In the coming days, I will be writing another post about Wendy and her individual journey at these games.  I’m super proud of her, and of her journey.  But this blog post had to come first.  This is a community worth celebrating, people who truly are living their best lives since they’ve been given a second chance.  Competitors who radiate gratitude at the ability to feel good and come together to compete.  A community that  supports each other, celebrates each other, claps for the person who comes in dead last as much (if not more) as the person who wins.  Because, and I say this without hyperbole, they have all won just by being there.

Wendy is lucky to be a part of this amazing community.

I am grateful to witness it.

The Cost of Living Vibrantly

(I came across this piece this afternoon, written when Wendy was 10 and Penny was not yet 5.  It’s funny, a few things have changed, but the core message of how we approach life has not  Enjoy.)

What is the cost of living vibrantly?  Living the life you want to live, with travel, adventure, love, laughter, good food, gratitude?  We all know the draw to living vibrantly: it’s living with your whole heart.  Who doesn’t want that?  But what are the costs?

I have a chronically ill child, Wendy.  She’s immune suppressed, thanks to a kidney transplant, and she has a constellation of added health complications like diabetes, abdominal surgeries, histories of high blood pressure and heart failure.  You wouldn’t know it to look at her.  She’s the fastest kid in her school, running the mile in under seven minutes.  Last week she placed third in the back stroke at her swim meet.  She’s run in races and triathlons.  She also plays two instruments, the violin and the trumpet.   And above all of that, she’s a funny, sweet, sensitive kid, a good big sister to our younger daughter Penny, a good daughter to us.  She tries very hard to be honest and fair, which is all her father and I ask of her. She is the definition of vibrant, she lights up a room when she walks into it.  People gravitate to her energy and her easy smile.  All this in a ten year old body.

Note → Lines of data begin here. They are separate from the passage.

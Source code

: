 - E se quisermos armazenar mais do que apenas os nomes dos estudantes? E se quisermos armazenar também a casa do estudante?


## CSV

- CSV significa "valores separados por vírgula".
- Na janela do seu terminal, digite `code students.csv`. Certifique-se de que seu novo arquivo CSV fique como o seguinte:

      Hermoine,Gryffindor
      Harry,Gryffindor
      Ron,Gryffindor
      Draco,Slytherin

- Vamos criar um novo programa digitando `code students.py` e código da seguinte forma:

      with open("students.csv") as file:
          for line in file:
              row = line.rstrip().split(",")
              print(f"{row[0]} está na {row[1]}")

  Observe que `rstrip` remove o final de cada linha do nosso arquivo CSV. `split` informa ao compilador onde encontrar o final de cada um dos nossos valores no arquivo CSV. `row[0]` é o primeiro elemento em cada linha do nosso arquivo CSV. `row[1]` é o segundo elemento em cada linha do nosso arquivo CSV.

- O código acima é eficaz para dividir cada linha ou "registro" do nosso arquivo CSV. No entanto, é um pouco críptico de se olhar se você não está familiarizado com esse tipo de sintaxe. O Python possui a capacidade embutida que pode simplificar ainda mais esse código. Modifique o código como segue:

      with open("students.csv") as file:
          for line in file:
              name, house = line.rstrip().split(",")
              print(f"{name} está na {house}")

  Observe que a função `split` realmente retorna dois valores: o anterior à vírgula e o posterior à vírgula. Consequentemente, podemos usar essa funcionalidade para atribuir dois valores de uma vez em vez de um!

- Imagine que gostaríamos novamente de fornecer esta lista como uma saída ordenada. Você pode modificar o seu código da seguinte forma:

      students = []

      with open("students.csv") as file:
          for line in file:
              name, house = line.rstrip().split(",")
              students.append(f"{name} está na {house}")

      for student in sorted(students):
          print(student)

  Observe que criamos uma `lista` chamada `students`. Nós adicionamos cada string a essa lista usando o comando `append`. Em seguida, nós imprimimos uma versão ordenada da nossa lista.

Many years ago, when we were initially faced with her diagnosis and health complexities, Michael and I decided that we would do everything we could to make Wendy’s life as normal as possible.  She would go to public school instead being homeschooled.  She would play sports if she wanted to.  Michael and I know that we have to be present at all of these activities in case of exhaustion, low blood sugar, or if she’s just out of sorts.  Sometimes it’s a little grating on the nerves, it is often exhausting, but I always maintain that you don’t know what you signed up for when you agreed to be a parent and all of these difficult, time consuming things are a part of the package.  That’s it, the end.

We know that with every decision, we make a calculated risk.  We no longer eat at buffets or have “public food”, food that has been sitting around for fear of contamination or food borne bacteria.  We are fastidious about hand washing and not sharing food or drinks.  We love to travel, but when we do, we have Wendy wear a mask on the plane and bring our own pillowcases for the hotel room. We appreciate when friends tell us they are sick or have sick kids, and we avoid them, if you’ll excuse the pun, like the Plague.  These are our only defenses against unforeseen illness.  We know that they are not perfect and they don’t always work. We don’t keep Wendy in a bubble, nor do we want to.  We try really hard not to stifle her exuberance.  So, sometimes she gets sick, a side effect of living a vibrant life.   Looking back we can often see the warning signs, but might not be paying too much attention:  blood sugars going awry, a cough, some diarrhea or maybe an upset stomach, sometimes a headache.  Do these seem vague? Could they just be a tough day, a miscalculation? At what point do the small signs lead to a big problem?   Or maybe they just fade away, like most kids on most days.  A good night sleep and a band aid on the boo boo and send her on her way.

Sometimes, you can see illness coming, seeping through Wendy’s immune system, and as a parent, you can’t help but worry.  Here is a good example.  We went to Colorado over Christmas.  We normally try to avoid winter travel because of all of the pervasive illness, but we had not been to Colorado during the winter as a family in over seven years, and skiing is Michael’s favorite thing to do, so we decided we would give it a try, knowing that every day of skiing she would be with us, and not with a ski school, knowing that there would be some down days.  It’s all part of the territory.   We mapped out where the nearest hospitals were that could treat Wendy, even including the possibility that we would be snowed in and the passes would close.  We had a Plan A and a Plan B. We had her medical letter packed along with all of her medication and additional supplies.  She wore a mask. We had the pillowcases.  We crossed our fingers and held our breaths and got on the plane.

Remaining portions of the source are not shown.